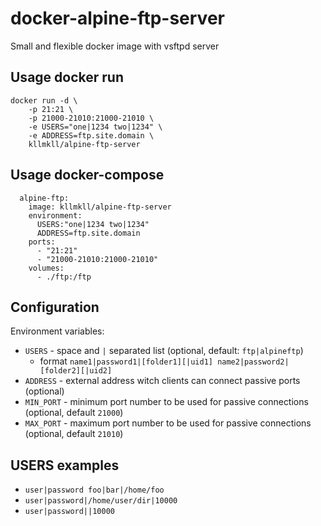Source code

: # docker-alpine-ftp-server
Small and flexible docker image with vsftpd server

## Usage docker run
```
docker run -d \
    -p 21:21 \
    -p 21000-21010:21000-21010 \
    -e USERS="one|1234 two|1234" \
    -e ADDRESS=ftp.site.domain \
    kllmkll/alpine-ftp-server
```

## Usage docker-compose
```
  alpine-ftp:
    image: kllmkll/alpine-ftp-server
    environment:
      USERS:"one|1234 two|1234"
      ADDRESS=ftp.site.domain
    ports:
      - "21:21"
      - "21000-21010:21000-21010"
    volumes:
      - ./ftp:/ftp
```

## Configuration

Environment variables:
- `USERS` - space and `|` separated list (optional, default: `ftp|alpineftp`)
  - format `name1|password1|[folder1][|uid1] name2|password2|[folder2][|uid2]`
- `ADDRESS` - external address witch clients can connect passive ports (optional)
- `MIN_PORT` - minimum port number to be used for passive connections (optional, default `21000`)
- `MAX_PORT` - maximum port number to be used for passive connections (optional, default `21010`)

## USERS examples

- `user|password foo|bar|/home/foo`
- `user|password|/home/user/dir|10000`
- `user|password||10000`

_WHAT YOU HAVE TO DO_. Without including any picture, reproduce the material above word for word.

_RESPONSE FOR THIS EXERCISE_.
Source code

: # docker-alpine-ftp-server
Small and flexible docker image with vsftpd server

## Usage docker run
```
docker run -d \
    -p 21:21 \
    -p 21000-21010:21000-21010 \
    -e USERS="one|1234 two|1234" \
    -e ADDRESS=ftp.site.domain \
    kllmkll/alpine-ftp-server
```

## Usage docker-compose
```
  alpine-ftp:
    image: kllmkll/alpine-ftp-server
    environment:
      USERS:"one|1234 two|1234"
      ADDRESS=ftp.site.domain
    ports:
      - "21:21"
      - "21000-21010:21000-21010"
    volumes:
      - ./ftp:/ftp
```

## Configuration

Environment variables:
- `USERS` - space and `|` separated list (optional, default: `ftp|alpineftp`)
  - format `name1|password1|[folder1][|uid1] name2|password2|[folder2][|uid2]`
- `ADDRESS` - external address witch clients can connect passive ports (optional)
- `MIN_PORT` - minimum port number to be used for passive connections (optional, default `21000`)
- `MAX_PORT` - maximum port number to be used for passive connections (optional, default `21010`)

## USERS examples

- `user|password foo|bar|/home/foo`
- `user|password|/home/user/dir|10000`
- `user|password||10000`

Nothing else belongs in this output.